Kino is a movement founded in Montreal in 1999 with the goal to encourage production and distribution of independent and original films. It is a group of video and film artists that have the drive to produce works by refusing to take the only path - ''traditional'' production. Inspired by the word ''kinè''- Greek root meaning "movement" - Kino is now synonymous with independent and free production. Kino's mission is to bring together all the artists who believe that the relevance of a film does not just amount to the size of its production budget. This movement operates by the motto of its founder, Christian Laurence: ''Do well with nothing, do better with little, but do it now. ''
The Kino movement first started with monthly events, organized by members of each Kino ''cell'', which are referred to as kinoïtes. A variety of short films, with no or very few resources, are then presented to an audience. In a cabaret-like atmosphere, major directors come and take turns to present their films in person. The public is then invited to go and meet them during intermission or at the end of the evening. Therefore, this monthly event is a place of motivation that acts as a catalyst for artists.

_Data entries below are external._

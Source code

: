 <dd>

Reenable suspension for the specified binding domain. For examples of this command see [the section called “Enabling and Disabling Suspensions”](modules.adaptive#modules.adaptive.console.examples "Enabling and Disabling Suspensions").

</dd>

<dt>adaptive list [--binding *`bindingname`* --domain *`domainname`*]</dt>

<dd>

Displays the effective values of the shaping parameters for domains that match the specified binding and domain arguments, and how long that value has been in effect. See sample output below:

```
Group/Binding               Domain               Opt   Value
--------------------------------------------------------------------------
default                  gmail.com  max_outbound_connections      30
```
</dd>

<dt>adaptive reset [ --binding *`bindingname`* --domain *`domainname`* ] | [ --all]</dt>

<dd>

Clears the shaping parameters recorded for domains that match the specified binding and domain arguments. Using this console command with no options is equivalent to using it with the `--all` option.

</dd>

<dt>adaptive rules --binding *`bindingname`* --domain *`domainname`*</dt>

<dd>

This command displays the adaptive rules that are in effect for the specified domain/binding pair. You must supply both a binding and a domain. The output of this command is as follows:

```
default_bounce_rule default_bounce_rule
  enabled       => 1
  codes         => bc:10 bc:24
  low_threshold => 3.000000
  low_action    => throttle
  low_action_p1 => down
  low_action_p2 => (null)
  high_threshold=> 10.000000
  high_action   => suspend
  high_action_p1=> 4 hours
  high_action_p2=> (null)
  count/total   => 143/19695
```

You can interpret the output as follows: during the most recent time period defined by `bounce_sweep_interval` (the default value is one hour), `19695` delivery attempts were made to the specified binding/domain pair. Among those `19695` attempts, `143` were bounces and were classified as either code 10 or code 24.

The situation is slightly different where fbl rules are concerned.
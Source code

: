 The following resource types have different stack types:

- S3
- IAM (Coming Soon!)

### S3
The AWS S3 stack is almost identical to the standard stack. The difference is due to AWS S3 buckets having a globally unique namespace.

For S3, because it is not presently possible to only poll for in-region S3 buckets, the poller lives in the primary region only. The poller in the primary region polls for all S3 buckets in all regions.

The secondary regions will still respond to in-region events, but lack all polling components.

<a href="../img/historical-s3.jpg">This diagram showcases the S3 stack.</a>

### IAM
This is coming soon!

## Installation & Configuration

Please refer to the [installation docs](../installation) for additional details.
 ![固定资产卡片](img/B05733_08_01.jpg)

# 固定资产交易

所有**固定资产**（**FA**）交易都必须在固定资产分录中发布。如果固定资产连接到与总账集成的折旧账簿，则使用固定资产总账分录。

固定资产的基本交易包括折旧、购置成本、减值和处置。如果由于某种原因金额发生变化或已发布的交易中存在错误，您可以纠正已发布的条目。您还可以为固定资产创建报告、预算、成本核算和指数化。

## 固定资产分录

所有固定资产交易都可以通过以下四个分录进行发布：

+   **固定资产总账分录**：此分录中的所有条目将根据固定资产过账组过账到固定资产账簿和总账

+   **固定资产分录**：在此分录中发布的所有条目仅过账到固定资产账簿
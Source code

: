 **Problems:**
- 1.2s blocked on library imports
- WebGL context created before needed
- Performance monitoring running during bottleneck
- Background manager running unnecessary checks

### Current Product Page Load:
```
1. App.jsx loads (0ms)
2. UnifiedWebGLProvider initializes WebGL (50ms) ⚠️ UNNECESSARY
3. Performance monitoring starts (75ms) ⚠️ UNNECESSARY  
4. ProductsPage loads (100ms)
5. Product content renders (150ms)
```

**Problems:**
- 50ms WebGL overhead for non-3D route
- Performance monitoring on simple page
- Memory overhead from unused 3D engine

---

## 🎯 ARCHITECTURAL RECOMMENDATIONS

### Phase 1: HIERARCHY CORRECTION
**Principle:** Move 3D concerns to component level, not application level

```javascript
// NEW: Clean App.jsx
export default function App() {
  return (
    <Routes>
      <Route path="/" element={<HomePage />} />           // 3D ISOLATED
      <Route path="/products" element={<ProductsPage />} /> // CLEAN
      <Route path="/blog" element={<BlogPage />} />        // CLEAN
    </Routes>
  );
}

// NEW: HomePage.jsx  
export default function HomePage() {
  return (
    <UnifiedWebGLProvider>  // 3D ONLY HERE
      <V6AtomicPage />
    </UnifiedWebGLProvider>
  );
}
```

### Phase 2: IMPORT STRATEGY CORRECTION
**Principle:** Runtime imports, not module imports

Second, Kino is in the form of ''kabarets'' - a concept created by the movement, which is considered to be unique in its genre. The Kabarets are ''laboratories'' where film makers, comedians, musicians and other film artists come together to create freely. Often (but not exclusively), Kabarets are part of a film festival and are held in several regions across the globe. Montréal, Québec, Matane, Hull, Trouville (France), Hambourg (Germany), Adélaïde (Australia), and several other Kino cells organize regularly a Kabaret. The goal is to create a short film (under 10 minutes long) in 48 hours. Then, the result is presented to the public.
The added social value of Kino lies in the process of democratization of filmmaking, which the movement offers. This is a place for freedom and sharing of knowledge and technology, a place where anyone can work towards their art or towards enriching someone else's art, without censorship or limitations, aside from equipment limitations. Kino therefore acts as a testing ground and a launching pad for artists.
It is characterized by openness that it has demonstrated. Kino groups are open, without discrimination, to all those who wish to undertake a ''serious'' artistic project. The Kino movement targets first and foremost film, television and multimedia aritists, but it also welcomes anyone who feels that the cinematic adventure is their calling, regardless of their age or prior experience.
Since the success of the first Kabaret in Montreal in 2001, kinoïtes from various cells (Hamburg, Krakow, St. Petersburg and Helsinki) have adopted the Kabaret formula, which demonstrates the potential for expanding the Kino movement internationally. The Kino movement continues to spread and today there are more than 50 cells in 14 countries on four continents. If Kino's "mother cell" remains based in Montreal, all of the cells of Kino's movement can be managed freely.